Pero tal suculento regalo suena a trampa, y lo mejor de todo, es que los implicados lo saben, gracias a una narración precisa de cómo elaborar un complejo complot político mientras Herbert introduce al lector en su particular creación. En un mundo fascinante y con múltiples vértices que sustentan una compleja sociedad creada por la mente del autor.  Van a la par y, aunque haya algunos fragmentos donde podemos perdernos, el contexto ayuda a ir asimilando cierto lenguaje, extraño de primeras, sobre la mística de un universo propio. Hay mucha palabrería dedicada al elaborado proceso de traiciones y sospechas entre diferentes personajes que abarcan buena parte de la lectura frente a la escasa acción, que siempre queda relegada a un segundo plano. Es algo que se hecha en falta ante el diálogo y el continuo recelo dado entre los protagonistas. El autor redunda en esa vertiente, al destacar una faceta mental donde constantemente se calculan palabras, gestos, acciones... el doble sentido sobrevuela cada párrafo con la misma peligrosidad que el manejo de los cuchillos, pues esta es la mejor manera de resolver los conflictos que tiene esta gente: cara a cara y la navaja de por medio.
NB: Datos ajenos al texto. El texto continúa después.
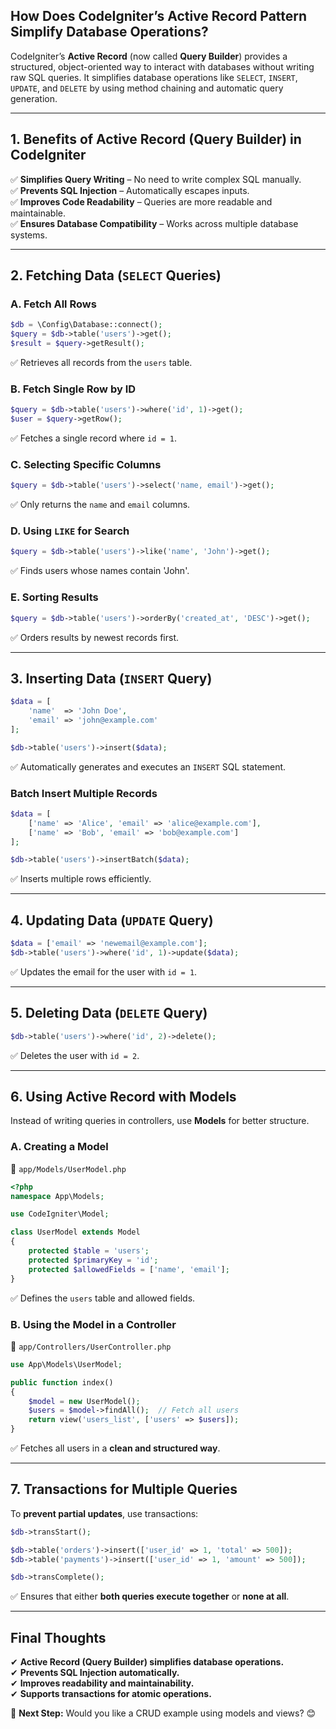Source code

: ## **How Does CodeIgniter’s Active Record Pattern Simplify Database Operations?**  

CodeIgniter’s **Active Record** (now called **Query Builder**) provides a structured, object-oriented way to interact with databases without writing raw SQL queries. It simplifies database operations like `SELECT`, `INSERT`, `UPDATE`, and `DELETE` by using method chaining and automatic query generation.  

---

## **1. Benefits of Active Record (Query Builder) in CodeIgniter**  

✅ **Simplifies Query Writing** – No need to write complex SQL manually.  
✅ **Prevents SQL Injection** – Automatically escapes inputs.  
✅ **Improves Code Readability** – Queries are more readable and maintainable.  
✅ **Ensures Database Compatibility** – Works across multiple database systems.  

---

## **2. Fetching Data (`SELECT` Queries)**  

### **A. Fetch All Rows**  
```php
$db = \Config\Database::connect();
$query = $db->table('users')->get();
$result = $query->getResult(); 
```
✅ Retrieves all records from the `users` table.  

### **B. Fetch Single Row by ID**  
```php
$query = $db->table('users')->where('id', 1)->get();
$user = $query->getRow();
```
✅ Fetches a single record where `id = 1`.  

### **C. Selecting Specific Columns**  
```php
$query = $db->table('users')->select('name, email')->get();
```
✅ Only returns the `name` and `email` columns.  

### **D. Using `LIKE` for Search**  
```php
$query = $db->table('users')->like('name', 'John')->get();
```
✅ Finds users whose names contain 'John'.  

### **E. Sorting Results**  
```php
$query = $db->table('users')->orderBy('created_at', 'DESC')->get();
```
✅ Orders results by newest records first.  

---

## **3. Inserting Data (`INSERT` Query)**  

```php
$data = [
    'name'  => 'John Doe',
    'email' => 'john@example.com'
];

$db->table('users')->insert($data);
```
✅ Automatically generates and executes an `INSERT` SQL statement.  

### **Batch Insert Multiple Records**  
```php
$data = [
    ['name' => 'Alice', 'email' => 'alice@example.com'],
    ['name' => 'Bob', 'email' => 'bob@example.com']
];

$db->table('users')->insertBatch($data);
```
✅ Inserts multiple rows efficiently.  

---

## **4. Updating Data (`UPDATE` Query)**  

```php
$data = ['email' => 'newemail@example.com'];
$db->table('users')->where('id', 1)->update($data);
```
✅ Updates the email for the user with `id = 1`.  

---

## **5. Deleting Data (`DELETE` Query)**  

```php
$db->table('users')->where('id', 2)->delete();
```
✅ Deletes the user with `id = 2`.  

---

## **6. Using Active Record with Models**  

Instead of writing queries in controllers, use **Models** for better structure.

### **A. Creating a Model**  
📁 `app/Models/UserModel.php`  

```php
<?php
namespace App\Models;

use CodeIgniter\Model;

class UserModel extends Model
{
    protected $table = 'users';
    protected $primaryKey = 'id';
    protected $allowedFields = ['name', 'email'];
}
```
✅ Defines the `users` table and allowed fields.  

### **B. Using the Model in a Controller**  
📁 `app/Controllers/UserController.php`  

```php
use App\Models\UserModel;

public function index()
{
    $model = new UserModel();
    $users = $model->findAll();  // Fetch all users
    return view('users_list', ['users' => $users]);
}
```
✅ Fetches all users in a **clean and structured way**.  

---

## **7. Transactions for Multiple Queries**  

To **prevent partial updates**, use transactions:  

```php
$db->transStart();

$db->table('orders')->insert(['user_id' => 1, 'total' => 500]);
$db->table('payments')->insert(['user_id' => 1, 'amount' => 500]);

$db->transComplete();
```
✅ Ensures that either **both queries execute together** or **none at all**.  

---

## **Final Thoughts**  

✔ **Active Record (Query Builder) simplifies database operations.**  
✔ **Prevents SQL Injection automatically.**  
✔ **Improves readability and maintainability.**  
✔ **Supports transactions for atomic operations.**  

🚀 **Next Step:** Would you like a CRUD example using models and views? 😊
Otra faceta importante tiene que ver con la loca devoción humana sobre la religión, con la peligrosa creencia de creer en designios majaderos prescritos por profetas, leyendas o simples destinos por cumplir por algún extraño escogido por lo que sea. Ignoro cuanta relación guarda Dune con el Islam, o con la posibilidad de esperar un supuesto Elegido que cambie el rumbo de las cosas. Y después de tanta parrafada, escribo el nombre del protagonista principal: Paul Atreides, el hijo del Duque y el supuesto mesías destinado a cambiar algo más que el mundo de Arrakis. Dentro de las páginas del, repito, novelón escrito por Frank Herbert está la respuesta. Y desde estas fechas de 2024, me convierto en un fedaykin convencido. Las recientes películas de Villeneuve ya han caído, mientras que ahora ando a la búsqueda de la obra de Lynch. Y como ya estoy casado de pensar que escribir, la mejor recomendación que se me ocurres es descubrir, de manera individual, la valía de Dune sin aventurar mayores comentarios.

... todo comienza con la dignidad con la cual tratamos a nuestros muertos. Dama Jessica.